Other things people and comestibles get: cured, creamed, fried…glazed? Frozen, poached, reduced, seasoned, steamed, thickened…

Yesterday I was on the train on my way home, though in theory I was on my way to yoga. Yoga would require getting off the train four stops sooner than I would if I were planning to go home, put on a panda suit and relax, which I kind of was. I knew that I would be glad *after* going to yoga, and that I would be content while there, but the idea of going was so much less appealing than going home where there was heat and food.

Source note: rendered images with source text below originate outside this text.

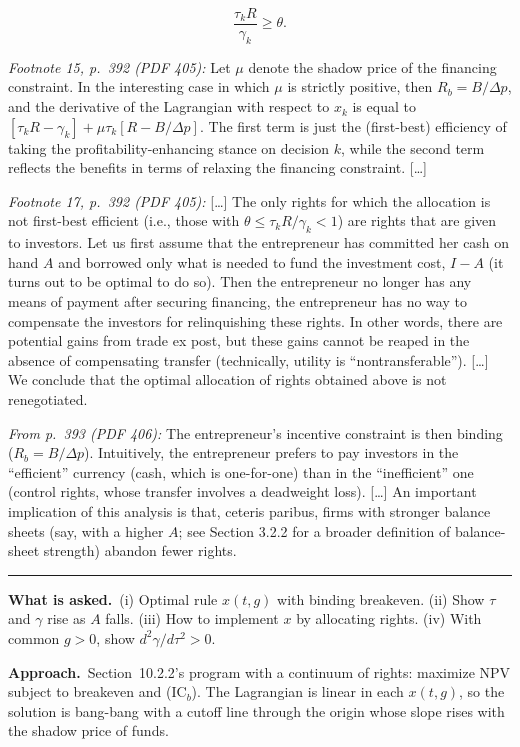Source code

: \documentclass[11pt,a4paper]{article}
\newcommand{\asked}{\par\medskip\noindent\textbf{What is asked.}~}
\newcommand{\approach}{\par\smallskip\noindent\textbf{Approach.}~}
\newcommand{\stmtend}{\par\endgroup\nopagebreak\noindent\rule{\linewidth}{0.4pt}\par\medskip}
\begin{document}
\[\frac{\tau_k R}{\gamma_k} \geqslant \theta.\]

\emph{Footnote 15, p.~392 (PDF 405):} Let \(\mu\) denote the shadow price of the financing
constraint. In the interesting case in which \(\mu\) is strictly positive, then
\(R_b = B/\Delta p\), and the derivative of the Lagrangian with respect to \(x_k\) is equal to
\([\tau_k R - \gamma_k] + \mu\tau_k[R - B/\Delta p]\). The first term is just the (first-best)
efficiency of taking the profitability-enhancing stance on decision \(k\), while the second term
reflects the benefits in terms of relaxing the financing constraint. {[}\ldots{]}

\emph{Footnote 17, p.~392 (PDF 405):} {[}\ldots{]} The only rights for which the allocation is not
first-best efficient (i.e., those with \(\theta \leqslant \tau_k R/\gamma_k < 1\)) are rights that
are given to investors. Let us first assume that the entrepreneur has committed her cash on hand
\(A\) and borrowed only what is needed to fund the investment cost, \(I - A\) (it turns out to be
optimal to do so). Then the entrepreneur no longer has any means of payment after securing
financing, the entrepreneur has no way to compensate the investors for relinquishing these rights.
In other words, there are potential gains from trade ex post, but these gains cannot be reaped in
the absence of compensating transfer (technically, utility is ``nontransferable''). {[}\ldots{]} We
conclude that the optimal allocation of rights obtained above is not renegotiated.

\emph{From p.~393 (PDF 406):} The entrepreneur's incentive constraint is then binding
(\(R_b = B/\Delta p\)). Intuitively, the entrepreneur prefers to pay investors in the ``efficient''
currency (cash, which is one-for-one) than in the ``inefficient'' one (control rights, whose
transfer involves a deadweight loss). {[}\ldots{]} An important implication of this analysis is
that, ceteris paribus, firms with stronger balance sheets (say, with a higher \(A\); see Section
3.2.2 for a broader definition of balance-sheet strength) abandon fewer rights.
\stmtend

\asked (i) Optimal rule $x(t,g)$ with binding breakeven. (ii) Show $\tau$ and $\gamma$ rise as $A$ falls. (iii) How to implement $x$ by allocating rights. (iv) With common $g>0$, show $d^2\gamma/d\tau^2>0$.

\approach Section~10.2.2's program with a continuum of rights: maximize NPV subject to breakeven and (IC$_b$). The Lagrangian is linear in each $x(t,g)$, so the solution is bang-bang with a cutoff line through the origin whose slope rises with the shadow price of funds.
\end{document}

Because I felt myself wavering and in danger of skipping it, I fairly flung myself off the train at the yoga stop. I could have feasibly gotten off the train and then back on, or even waited for another train–i.e. my opportunities to skip yoga wouldn’t be extinguished–but I knew I wouldn’t. As soon as I stood up when the train pulled into the station, yoga was as good as done. The hard part was making a decision that felt irrevocable.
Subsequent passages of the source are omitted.